Message_Number - the sequence number of the network failure.
Parent_Message_Number is the number of the parent crash that caused this one.
Device_ID - unique identifier of the device on the network.
Date - The date of the accident.
Time / Time range - The time of the occurrence of the accident or the period of its duration.
Alarm_ID - unique identifier of the alarm in the standard.
Optional parameters - Additional parameters specific to this alarm.

Secondly, the equipment should be able to conduct a minimal analysis of the situation and logs. It should know where the cause is, where the effect is, and in addition to detailed logs, also send the results of the analysis.

For example, if the fall of the BFD, IGP and other protocols was caused by the physical disconnection of the interface, then it should present this in the form of a dependency branch: the fall of the port caused this and that.

Thirdly, the Intelligent Monitoring System of the Network should reflect the accident in human form.

Suppose that after analysis a standardized message was sent to the monitoring server, for example:

"2374698214.0.8422. 10/29/2013 09: 00: 00-10: 00: 01.65843927456.GE0 / 0/0 "
"2374698219.2374698214.8422. 10/29/2013 10: 00: 00-10: 00: 05. 50. 90. R2D2. 70 ”
"2374698220.2374698214.8422. 10/29/2013 10:00:01. 182. GE0 / 0/0. Abnormal Power flow. Power treshold is reached. Abnormal power timer is expired »
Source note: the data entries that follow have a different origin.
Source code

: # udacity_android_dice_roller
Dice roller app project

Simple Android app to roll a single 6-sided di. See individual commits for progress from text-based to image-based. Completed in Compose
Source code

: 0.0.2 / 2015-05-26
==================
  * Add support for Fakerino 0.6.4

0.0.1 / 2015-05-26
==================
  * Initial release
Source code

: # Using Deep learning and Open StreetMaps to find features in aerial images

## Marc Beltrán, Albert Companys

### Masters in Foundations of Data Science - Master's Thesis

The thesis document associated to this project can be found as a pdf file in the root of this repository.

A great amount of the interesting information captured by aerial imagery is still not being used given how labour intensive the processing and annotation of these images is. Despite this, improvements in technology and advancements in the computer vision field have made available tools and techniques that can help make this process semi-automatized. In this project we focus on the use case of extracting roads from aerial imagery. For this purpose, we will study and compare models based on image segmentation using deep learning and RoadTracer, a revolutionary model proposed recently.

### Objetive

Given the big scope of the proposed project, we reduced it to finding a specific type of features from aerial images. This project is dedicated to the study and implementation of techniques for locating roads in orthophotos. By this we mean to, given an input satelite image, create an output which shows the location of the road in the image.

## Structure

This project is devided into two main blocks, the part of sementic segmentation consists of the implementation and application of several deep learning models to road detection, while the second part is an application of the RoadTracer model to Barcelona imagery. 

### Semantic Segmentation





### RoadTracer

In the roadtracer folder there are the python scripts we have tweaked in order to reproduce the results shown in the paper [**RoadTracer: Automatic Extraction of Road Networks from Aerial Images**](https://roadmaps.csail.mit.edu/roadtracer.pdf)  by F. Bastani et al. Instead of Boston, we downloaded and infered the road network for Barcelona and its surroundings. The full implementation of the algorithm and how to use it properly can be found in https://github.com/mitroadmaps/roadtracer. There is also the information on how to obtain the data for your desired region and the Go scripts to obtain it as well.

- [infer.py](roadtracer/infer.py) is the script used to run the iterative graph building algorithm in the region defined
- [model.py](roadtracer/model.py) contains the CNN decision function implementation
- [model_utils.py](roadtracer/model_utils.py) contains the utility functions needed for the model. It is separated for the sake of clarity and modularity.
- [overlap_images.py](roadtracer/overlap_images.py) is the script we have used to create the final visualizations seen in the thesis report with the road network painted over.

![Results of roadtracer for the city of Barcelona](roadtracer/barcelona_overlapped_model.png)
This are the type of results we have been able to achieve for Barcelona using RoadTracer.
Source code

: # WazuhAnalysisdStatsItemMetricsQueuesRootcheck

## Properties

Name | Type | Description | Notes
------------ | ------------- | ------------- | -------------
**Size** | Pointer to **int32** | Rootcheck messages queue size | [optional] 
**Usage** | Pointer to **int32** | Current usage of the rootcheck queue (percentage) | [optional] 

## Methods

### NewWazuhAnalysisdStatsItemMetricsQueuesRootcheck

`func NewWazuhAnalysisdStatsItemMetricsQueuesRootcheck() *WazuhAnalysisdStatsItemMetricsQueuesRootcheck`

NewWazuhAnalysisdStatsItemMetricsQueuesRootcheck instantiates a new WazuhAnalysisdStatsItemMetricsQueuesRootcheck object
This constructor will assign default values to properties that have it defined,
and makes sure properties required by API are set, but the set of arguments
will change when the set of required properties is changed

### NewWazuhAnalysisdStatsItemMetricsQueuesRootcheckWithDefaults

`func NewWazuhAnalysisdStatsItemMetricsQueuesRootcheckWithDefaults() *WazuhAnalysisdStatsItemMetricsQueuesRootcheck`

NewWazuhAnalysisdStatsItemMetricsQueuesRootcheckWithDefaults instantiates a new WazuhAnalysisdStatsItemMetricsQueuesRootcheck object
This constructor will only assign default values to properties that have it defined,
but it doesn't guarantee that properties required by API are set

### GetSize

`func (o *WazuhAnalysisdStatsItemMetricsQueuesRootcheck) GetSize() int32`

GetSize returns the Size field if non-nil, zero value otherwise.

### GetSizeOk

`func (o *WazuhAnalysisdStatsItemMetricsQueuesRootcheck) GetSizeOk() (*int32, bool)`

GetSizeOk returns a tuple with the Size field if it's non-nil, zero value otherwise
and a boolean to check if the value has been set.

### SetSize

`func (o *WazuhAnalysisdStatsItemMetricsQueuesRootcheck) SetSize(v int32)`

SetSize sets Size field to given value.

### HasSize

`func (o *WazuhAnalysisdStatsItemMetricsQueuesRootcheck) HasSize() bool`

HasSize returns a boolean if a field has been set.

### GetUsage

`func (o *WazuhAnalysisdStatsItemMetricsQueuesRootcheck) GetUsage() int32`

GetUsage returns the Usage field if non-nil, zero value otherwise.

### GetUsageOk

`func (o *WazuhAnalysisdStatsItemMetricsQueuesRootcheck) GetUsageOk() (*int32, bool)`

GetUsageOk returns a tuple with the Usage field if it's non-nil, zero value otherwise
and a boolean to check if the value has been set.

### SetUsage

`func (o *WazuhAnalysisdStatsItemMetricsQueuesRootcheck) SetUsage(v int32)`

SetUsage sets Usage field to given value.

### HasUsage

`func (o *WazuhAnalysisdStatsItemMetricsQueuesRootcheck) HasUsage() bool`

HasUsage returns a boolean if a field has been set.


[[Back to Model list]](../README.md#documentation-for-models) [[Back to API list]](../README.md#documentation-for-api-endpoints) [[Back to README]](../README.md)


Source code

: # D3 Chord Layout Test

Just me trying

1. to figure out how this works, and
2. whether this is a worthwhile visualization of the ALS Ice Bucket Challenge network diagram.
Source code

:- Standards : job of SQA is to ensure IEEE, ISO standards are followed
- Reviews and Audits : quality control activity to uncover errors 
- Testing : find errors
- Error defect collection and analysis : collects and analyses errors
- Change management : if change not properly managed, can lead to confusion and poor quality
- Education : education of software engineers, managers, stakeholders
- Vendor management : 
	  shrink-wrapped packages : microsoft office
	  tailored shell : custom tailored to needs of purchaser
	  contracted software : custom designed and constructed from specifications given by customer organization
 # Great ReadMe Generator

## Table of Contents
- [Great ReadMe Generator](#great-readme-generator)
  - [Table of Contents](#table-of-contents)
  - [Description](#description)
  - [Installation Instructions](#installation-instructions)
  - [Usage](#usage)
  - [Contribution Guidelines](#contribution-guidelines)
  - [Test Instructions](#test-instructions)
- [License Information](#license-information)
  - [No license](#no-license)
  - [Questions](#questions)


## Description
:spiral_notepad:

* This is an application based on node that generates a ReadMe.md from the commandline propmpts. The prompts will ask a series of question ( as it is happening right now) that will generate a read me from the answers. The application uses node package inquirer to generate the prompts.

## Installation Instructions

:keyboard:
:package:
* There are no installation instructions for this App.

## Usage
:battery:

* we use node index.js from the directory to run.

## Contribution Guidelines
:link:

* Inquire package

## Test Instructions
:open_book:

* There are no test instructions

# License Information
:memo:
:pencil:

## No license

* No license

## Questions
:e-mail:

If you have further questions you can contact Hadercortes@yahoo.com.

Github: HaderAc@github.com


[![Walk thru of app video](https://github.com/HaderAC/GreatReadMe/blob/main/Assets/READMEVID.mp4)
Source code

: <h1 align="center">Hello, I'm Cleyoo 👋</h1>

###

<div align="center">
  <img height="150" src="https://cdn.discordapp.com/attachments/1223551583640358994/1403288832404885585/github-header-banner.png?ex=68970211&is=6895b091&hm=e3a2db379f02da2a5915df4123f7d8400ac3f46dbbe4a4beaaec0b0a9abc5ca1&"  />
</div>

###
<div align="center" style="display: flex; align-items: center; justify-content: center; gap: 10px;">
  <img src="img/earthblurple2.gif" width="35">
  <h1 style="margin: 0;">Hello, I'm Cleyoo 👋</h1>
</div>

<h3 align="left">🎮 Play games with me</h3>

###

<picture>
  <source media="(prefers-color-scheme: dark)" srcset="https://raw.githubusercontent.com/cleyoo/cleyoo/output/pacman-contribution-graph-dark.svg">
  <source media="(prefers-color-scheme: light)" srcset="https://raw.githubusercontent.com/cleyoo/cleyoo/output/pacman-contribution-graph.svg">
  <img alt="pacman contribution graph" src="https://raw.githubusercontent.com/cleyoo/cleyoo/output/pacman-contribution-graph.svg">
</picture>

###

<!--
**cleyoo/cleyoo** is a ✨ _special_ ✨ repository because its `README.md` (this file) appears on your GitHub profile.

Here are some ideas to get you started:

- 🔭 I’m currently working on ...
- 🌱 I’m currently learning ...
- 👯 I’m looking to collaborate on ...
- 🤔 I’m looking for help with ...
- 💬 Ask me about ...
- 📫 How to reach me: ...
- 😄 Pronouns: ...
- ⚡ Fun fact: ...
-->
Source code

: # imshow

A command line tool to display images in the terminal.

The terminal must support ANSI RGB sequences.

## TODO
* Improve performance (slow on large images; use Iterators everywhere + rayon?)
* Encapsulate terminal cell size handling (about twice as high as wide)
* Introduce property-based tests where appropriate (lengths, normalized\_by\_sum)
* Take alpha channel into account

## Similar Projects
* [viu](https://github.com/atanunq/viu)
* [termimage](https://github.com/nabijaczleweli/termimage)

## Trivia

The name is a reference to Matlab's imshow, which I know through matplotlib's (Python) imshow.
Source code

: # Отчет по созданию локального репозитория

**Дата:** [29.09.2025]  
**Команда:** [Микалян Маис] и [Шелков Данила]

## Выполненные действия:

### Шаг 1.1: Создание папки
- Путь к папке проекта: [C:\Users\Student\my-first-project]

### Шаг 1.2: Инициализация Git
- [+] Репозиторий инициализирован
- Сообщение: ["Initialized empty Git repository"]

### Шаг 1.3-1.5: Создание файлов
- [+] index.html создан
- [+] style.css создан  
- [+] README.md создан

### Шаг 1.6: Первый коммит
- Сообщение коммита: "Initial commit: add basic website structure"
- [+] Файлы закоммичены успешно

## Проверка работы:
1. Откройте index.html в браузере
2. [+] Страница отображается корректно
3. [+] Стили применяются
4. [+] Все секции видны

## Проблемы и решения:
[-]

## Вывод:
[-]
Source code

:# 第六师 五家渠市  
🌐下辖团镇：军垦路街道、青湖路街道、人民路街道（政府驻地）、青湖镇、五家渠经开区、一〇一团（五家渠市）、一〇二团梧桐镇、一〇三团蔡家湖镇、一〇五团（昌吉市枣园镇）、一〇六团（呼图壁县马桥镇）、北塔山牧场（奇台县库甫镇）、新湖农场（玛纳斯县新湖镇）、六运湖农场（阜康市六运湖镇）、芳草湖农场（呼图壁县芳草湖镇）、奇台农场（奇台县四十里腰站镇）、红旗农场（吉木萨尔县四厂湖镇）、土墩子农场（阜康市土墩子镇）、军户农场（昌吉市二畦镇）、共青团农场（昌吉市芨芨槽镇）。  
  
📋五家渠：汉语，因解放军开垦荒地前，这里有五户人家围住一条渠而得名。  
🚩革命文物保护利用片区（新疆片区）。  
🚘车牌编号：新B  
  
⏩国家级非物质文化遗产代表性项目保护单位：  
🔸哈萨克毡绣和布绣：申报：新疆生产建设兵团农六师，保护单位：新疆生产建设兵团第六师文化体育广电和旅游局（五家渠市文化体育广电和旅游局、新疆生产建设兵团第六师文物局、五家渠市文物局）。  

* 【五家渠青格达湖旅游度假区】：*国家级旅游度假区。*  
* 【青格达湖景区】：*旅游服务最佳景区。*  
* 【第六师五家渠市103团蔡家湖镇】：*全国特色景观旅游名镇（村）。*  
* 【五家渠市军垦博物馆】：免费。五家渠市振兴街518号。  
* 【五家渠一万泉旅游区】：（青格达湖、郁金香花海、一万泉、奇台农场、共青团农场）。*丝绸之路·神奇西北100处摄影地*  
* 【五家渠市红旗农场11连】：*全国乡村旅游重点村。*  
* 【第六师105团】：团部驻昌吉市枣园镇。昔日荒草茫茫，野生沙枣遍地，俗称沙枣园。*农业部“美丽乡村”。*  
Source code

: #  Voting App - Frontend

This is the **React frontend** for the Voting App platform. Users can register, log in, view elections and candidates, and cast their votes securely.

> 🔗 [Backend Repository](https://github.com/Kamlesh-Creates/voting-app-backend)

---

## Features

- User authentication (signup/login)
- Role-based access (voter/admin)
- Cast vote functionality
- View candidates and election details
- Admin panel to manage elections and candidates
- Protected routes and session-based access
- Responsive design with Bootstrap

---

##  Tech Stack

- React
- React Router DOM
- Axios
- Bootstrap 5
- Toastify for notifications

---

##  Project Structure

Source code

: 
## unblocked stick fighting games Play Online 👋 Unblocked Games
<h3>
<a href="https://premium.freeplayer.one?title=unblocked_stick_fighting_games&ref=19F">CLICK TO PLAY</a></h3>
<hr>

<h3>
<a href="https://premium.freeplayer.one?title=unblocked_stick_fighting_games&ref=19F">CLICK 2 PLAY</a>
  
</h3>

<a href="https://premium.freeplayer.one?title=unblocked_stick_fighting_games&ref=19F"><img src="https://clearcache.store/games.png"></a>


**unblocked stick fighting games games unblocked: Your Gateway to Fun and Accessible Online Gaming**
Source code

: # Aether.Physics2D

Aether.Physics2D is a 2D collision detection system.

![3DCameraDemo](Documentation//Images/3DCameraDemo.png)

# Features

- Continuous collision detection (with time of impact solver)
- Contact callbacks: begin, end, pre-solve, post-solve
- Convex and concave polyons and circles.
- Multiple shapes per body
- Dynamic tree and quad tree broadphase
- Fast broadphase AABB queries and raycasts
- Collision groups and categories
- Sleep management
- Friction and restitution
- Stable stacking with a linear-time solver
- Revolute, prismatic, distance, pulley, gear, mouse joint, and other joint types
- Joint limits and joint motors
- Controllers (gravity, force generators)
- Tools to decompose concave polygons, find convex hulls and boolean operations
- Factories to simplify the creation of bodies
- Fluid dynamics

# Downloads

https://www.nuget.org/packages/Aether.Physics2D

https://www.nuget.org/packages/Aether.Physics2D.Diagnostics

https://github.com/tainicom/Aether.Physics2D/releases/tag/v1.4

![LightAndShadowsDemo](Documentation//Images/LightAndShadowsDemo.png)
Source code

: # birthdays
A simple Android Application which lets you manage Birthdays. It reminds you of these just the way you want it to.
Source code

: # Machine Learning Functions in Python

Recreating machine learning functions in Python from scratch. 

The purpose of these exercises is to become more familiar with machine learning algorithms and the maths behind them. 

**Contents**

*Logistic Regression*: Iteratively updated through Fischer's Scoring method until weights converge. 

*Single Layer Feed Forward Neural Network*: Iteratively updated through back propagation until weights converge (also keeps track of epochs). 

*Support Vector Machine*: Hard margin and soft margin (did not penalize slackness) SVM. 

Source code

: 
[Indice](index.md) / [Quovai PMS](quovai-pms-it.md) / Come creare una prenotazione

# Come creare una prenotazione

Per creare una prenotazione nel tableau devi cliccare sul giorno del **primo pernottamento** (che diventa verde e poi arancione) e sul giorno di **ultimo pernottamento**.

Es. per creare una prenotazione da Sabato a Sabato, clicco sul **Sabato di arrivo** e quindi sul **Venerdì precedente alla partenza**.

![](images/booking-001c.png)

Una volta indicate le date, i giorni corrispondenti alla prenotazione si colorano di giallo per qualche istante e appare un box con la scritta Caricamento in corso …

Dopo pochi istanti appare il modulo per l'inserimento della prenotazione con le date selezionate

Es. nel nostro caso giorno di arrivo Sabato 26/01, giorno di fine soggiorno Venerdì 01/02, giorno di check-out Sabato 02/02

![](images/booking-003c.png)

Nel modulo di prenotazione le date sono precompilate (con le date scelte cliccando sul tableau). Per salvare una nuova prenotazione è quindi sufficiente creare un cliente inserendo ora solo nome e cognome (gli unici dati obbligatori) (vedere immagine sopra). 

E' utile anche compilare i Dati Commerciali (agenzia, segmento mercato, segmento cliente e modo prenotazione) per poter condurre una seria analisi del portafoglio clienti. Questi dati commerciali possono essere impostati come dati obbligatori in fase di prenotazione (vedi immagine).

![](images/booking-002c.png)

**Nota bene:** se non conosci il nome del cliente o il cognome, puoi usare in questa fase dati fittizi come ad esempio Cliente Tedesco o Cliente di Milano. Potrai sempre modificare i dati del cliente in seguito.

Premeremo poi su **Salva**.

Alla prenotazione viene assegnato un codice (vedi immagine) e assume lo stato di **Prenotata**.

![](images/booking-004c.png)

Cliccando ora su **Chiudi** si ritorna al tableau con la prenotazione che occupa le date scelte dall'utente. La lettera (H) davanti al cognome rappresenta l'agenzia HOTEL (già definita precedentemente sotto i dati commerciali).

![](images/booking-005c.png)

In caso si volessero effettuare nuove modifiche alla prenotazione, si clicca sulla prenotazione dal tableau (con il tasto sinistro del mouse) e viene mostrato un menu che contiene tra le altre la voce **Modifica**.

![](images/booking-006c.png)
The Control System parses these messages into its components:
The accident number 2374698214. Not a consequence of anything. It happened on the device with ID 8422 10.29.2013. Lasted from 09:00 to 10:00:05. Universal alarm ID 65843927456. Additional parameters: GE0 / 0/0.

The accident number 2374698219. Caused by accident "2374698214. It happened on the device with ID 8422 10.29.2013. Lasted from 10:00 to 10:00:05. Universal accident ID 50. Additional parameters: 90. 70. R2D2.

The accident number 2374698220. Caused by accident „2374698214. It happened on the device with ID 8422 10.29.2013 at 10:00:05. Universal accident ID 182. Additional parameters: GE0 / 0/0. Abnormal Power flow. Power treshold is reached. Abnormal power timer is expired.

Then he turns to the database of network devices and retrieves the description of the device with the number 8422.
On-line or in a local copy of the global accident database, it finds the description and significance of the accident 65843927456 - an abnormally high flow of force. The parameter is the interface source GE0 / 0/0.
50 - High CPU utilization. Parameters: total load (90), the most load process (R2D2) and CPU utilization by this process (70).
182 - shutdown interface. In the parameters of the interface number and the reason for which the interface would be turned off.

Further, the Control System forms a clear and comprehensive message:

“An external device was connected to the C3PO switch to the 10GE 0/0/0 interface, which generated an abnormally high power flow from 09:00:00 to 10:00:05.
For this reason, the R2D2 process utilized the CPU at 70% in the time period from 10:00 to 10:00:05. The port was turned off at 10:00:05.
Abnormal Power flow. Power treshold is reached. Abnormal power timer is expired . ”

3. Hardware problems

I do not think, once again, to say that nothing lasts forever, nobody is perfect - the interface cards fail, memory cards acquire bad sectors, the boards reboot spontaneously, programmers suddenly disappear.

It seems to me that if the problem is hardware and somehow solved, the equipment can unambiguously determine the cause - loss of synchronization, control or monitoring bus failure, failure of the board’s power supply.

Some problems are cumulative in nature, others are sudden, but it seems to me that all of them can be traced. Even, for example, a complete disconnection of the line card - the control card, even in the absence of the main power supply, should be able to interrogate the board and identify the problem. If it is not possible to interview, it means either the respondent itself is defective - easy to check, or a replacement fee.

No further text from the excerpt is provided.